La sal -dice Poveda- tiene también la función de “preservar”, es decir, según el significado de este término: “proteger, poner a cubierto anticipadamente a una persona o cosa de algún daño o peligro”. No se trata de esperar a que las cosas fallen o que el daño sea irreparable, sino generar ámbitos que puedan ser referencia de humanidad según la praxis compasiva y liberadora de Dios.

¿Cómo generar esos ambientes que preservan y cuidan la vida? Poveda habla primero de que “las palabras y las conversaciones” sean un “antídoto contra la corrupción”. En tiempos difíciles Poveda oró y reflexionó sobre la mansedumbre, una virtud que tiene por objeto moderar la ira y, por tanto, se opone a la crueldad, a la dureza de corazón, a todo tipo de odio y de violencia. La mansedumbre es la fuerza de la suavidad, de la ternura. Abre una vía a la resolución de conflictos y a la implantación de la justicia, amando y respetando sin dañar a nadie, con la solicitud y delicadeza propia del amor.
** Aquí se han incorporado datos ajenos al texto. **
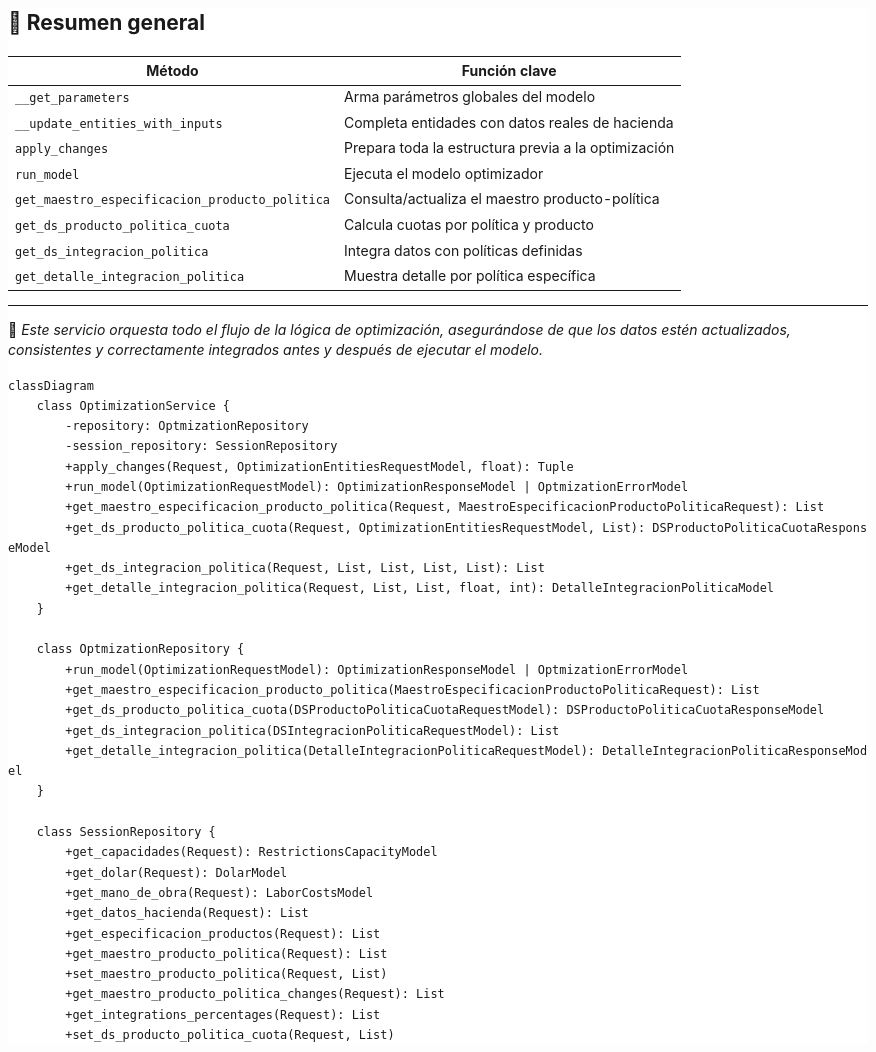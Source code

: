 
## 🧠 Resumen general

| Método                           | Función clave                                                  |
|----------------------------------|----------------------------------------------------------------|
| `__get_parameters`               | Arma parámetros globales del modelo                            |
| `__update_entities_with_inputs`  | Completa entidades con datos reales de hacienda                |
| `apply_changes`                  | Prepara toda la estructura previa a la optimización            |
| `run_model`                      | Ejecuta el modelo optimizador                                  |
| `get_maestro_especificacion_producto_politica` | Consulta/actualiza el maestro producto-política         |
| `get_ds_producto_politica_cuota` | Calcula cuotas por política y producto                         |
| `get_ds_integracion_politica`    | Integra datos con políticas definidas                          |
| `get_detalle_integracion_politica` | Muestra detalle por política específica                       |

---

💬 *Este servicio orquesta todo el flujo de la lógica de optimización, asegurándose de que los datos estén actualizados, consistentes y correctamente integrados antes y después de ejecutar el modelo.*





```mermaid
classDiagram
    class OptimizationService {
        -repository: OptmizationRepository
        -session_repository: SessionRepository
        +apply_changes(Request, OptimizationEntitiesRequestModel, float): Tuple
        +run_model(OptimizationRequestModel): OptimizationResponseModel | OptmizationErrorModel
        +get_maestro_especificacion_producto_politica(Request, MaestroEspecificacionProductoPoliticaRequest): List
        +get_ds_producto_politica_cuota(Request, OptimizationEntitiesRequestModel, List): DSProductoPoliticaCuotaResponseModel
        +get_ds_integracion_politica(Request, List, List, List, List): List
        +get_detalle_integracion_politica(Request, List, List, float, int): DetalleIntegracionPoliticaModel
    }

    class OptmizationRepository {
        +run_model(OptimizationRequestModel): OptimizationResponseModel | OptmizationErrorModel
        +get_maestro_especificacion_producto_politica(MaestroEspecificacionProductoPoliticaRequest): List
        +get_ds_producto_politica_cuota(DSProductoPoliticaCuotaRequestModel): DSProductoPoliticaCuotaResponseModel
        +get_ds_integracion_politica(DSIntegracionPoliticaRequestModel): List
        +get_detalle_integracion_politica(DetalleIntegracionPoliticaRequestModel): DetalleIntegracionPoliticaResponseModel
    }

    class SessionRepository {
        +get_capacidades(Request): RestrictionsCapacityModel
        +get_dolar(Request): DolarModel
        +get_mano_de_obra(Request): LaborCostsModel
        +get_datos_hacienda(Request): List
        +get_especificacion_productos(Request): List
        +get_maestro_producto_politica(Request): List
        +set_maestro_producto_politica(Request, List)
        +get_maestro_producto_politica_changes(Request): List
        +get_integrations_percentages(Request): List
        +set_ds_producto_politica_cuota(Request, List)
```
Lleva a ensayar caminos para resolver los conflictos (étnicos, sociales, políticos...) y a abrir sendas de justicia desde la no violencia.

La relevancia de esta virtud que capacita para el amor y no para el odio, para sanar y no herir, para restaurar y no destruir, para unir y no dividir, para fomentar la paz y no la violencia, es innegable en la actualidad. Las acciones que la acreditan son la “dulzura” y la “afabilidad” (“con dulzura se hace todo lo bueno”), y se muestra en un modo de ser caracterizado por la “condescendencia”, la “flexibilidad”, y la “tolerancia”.

Poveda subraya, además, que allá donde estemos nuestro talante, nuestro modo de hablar, estar y actuar debe ser “un manantial de vida verdadera inagotable, que es la vida de Cristo”. Se trata de transparentar a Cristo en su manera de amar a todos, generando inclusión, preocupándose por el bien de todos, poniendo en primer lugar a los más vulnerables, ofreciendo y no imponiendo, regalando y no poniendo precio.

El desafío de este presente es buscar el bien común, dejar atrás los individualismos y poner en alza las prioridades compartidas, la solidaridad inclusiva, el que nadie se quede atrás en educación, en salud, en empleo…, en vida digna.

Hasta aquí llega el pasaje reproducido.